Le chanoine catholique de Pag relate que les Oustachis ont assassiné 12 000 personnes dans les camps de Pag, « par toutes sortes de méthodes bestiales », dont 4 000 femmes et enfants[32], et il a conservé les noms des détenues violées. Après les rapports locaux sur l'empoisonnement de l'eau potable à cause de la quantité de cadavres déposés dans le massif du Velebit, les médecins de l'armée italienne découvrent de nombreuses fosses communes et des charniers de civils dans le Velebit et sur l'île de Pag[29]. Comme les exécutions de masse par les Oustachis favorisent la résistance des partisans, en août 1941 les Italiens obligent les Oustachis à se retirer de leur zone d'occupation, provoquant la fermeture du réseau des camps d'extermination de Gospić-Jadovno.

Jasenovac-Stara Gradiška

En août 1941, les Oustachis ouvrent le camp de concentration de Jasenovac, l'un des plus vastes d'Europe[33]. Il englobe le camp de Stara Gradiška, destiné aux femmes et aux enfants. Jasenovac applique des politiques bien plus barbares que les camps régis par les nazis, car les prisonniers sont souvent torturés et de nombreux assassinats sont commis à la main avec des marteaux, des haches et des couteaux[34]. L'United States Holocaust Memorial Museum (USHMM) de Washington estime que le régime oustachi a tué de 77 000 à 99 000 personnes dans le complexe de Jasenovac entre 1941 et 1945[35]. Le site du Mémorial de Jasenovac indique un nombre proche : entre 80 000 et 100 000 victimes[36] ; 20 000 victimes sont juives d'après l'USHMM.

Le site du Mémorial de Jasenovac recense les noms de 83 145 victimes, dont 13 116 sont juives, 16 173 Roms, 47 627 Serbes, 4 255 Croates et 1 128 musulmans bosniaques[37]. Parmi ces 83 145 victimes, 20 101 sont des enfants de moins de 12 ans et 23 474 des femmes[37].

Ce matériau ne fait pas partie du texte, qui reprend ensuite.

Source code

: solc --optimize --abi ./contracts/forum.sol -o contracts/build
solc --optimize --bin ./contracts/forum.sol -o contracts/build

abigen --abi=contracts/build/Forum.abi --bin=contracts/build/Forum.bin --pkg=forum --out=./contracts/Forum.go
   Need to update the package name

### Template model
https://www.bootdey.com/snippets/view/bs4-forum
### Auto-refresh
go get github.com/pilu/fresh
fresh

Autres camps de concentration oustachis

Ordre aux Serbes et aux Juifs de quitter leur domicile pour se rendre dans certains quartiers de Zagreb ; menace d'une expulsion et d'un châtiment en cas de manquement.

Les Oustachis créent un réseau de camps pour rassembler, emprisonner et déporter les Juifs soit vers d’autres camps, soit vers les centres d'extermination nazis. Il existe plusieurs types de camps :

  • Les camps de transit de Zagreb. Le premier camp de transit est ouvert en juin 1941 à l'emplacement du parc d'exposition de la rue Savska (aujourd'hui le centre étudiant de Zagreb)[38]. Depuis ce lieu, les Oustachis ont envoyé 2 500 Juifs à la mort dans les camps de Jadovno-Pag entre juin et août 1941[29]. Comme les passants pouvaient voir le camp, les Oustachis ouvrent le camp de Zavratnica dans un lieu reculé de Zagreb[39], afin de déporter de nombreux Juifs de Zagreb vers Jasenovac.
  • Kruščica, près de Vitez, en Bosnie, est un camp de transit où les Oustachis ont détenu entre 3 000 à 5 000 prisonniers, dont 90 % de Bosniaques juifs, après la fermeture du complexe de Jadovno-Pag[40]. La plupart des prisonniers sont ensuite transférés aux camps de Djakovo, Loborgrad et Jasenovac.
  • Đakovo (en). Les Oustachis ouvrent ce camp de concentration à l'automne 1941. Il a détenu 3 800 prisonniers juifs des femmes et des enfants venus principalement de Sarajevo mais aussi de Zagreb et d'ailleurs[41]. Les détenus y étaient battus et mouraient de faim. 800 d'entre eux sont morts au camp. En juin 1942, les prisonniers restants 3 000 femmes et enfants sont envoyés à Jasenovac, où les Oustachis les assassinent avec une cruauté extrême[41].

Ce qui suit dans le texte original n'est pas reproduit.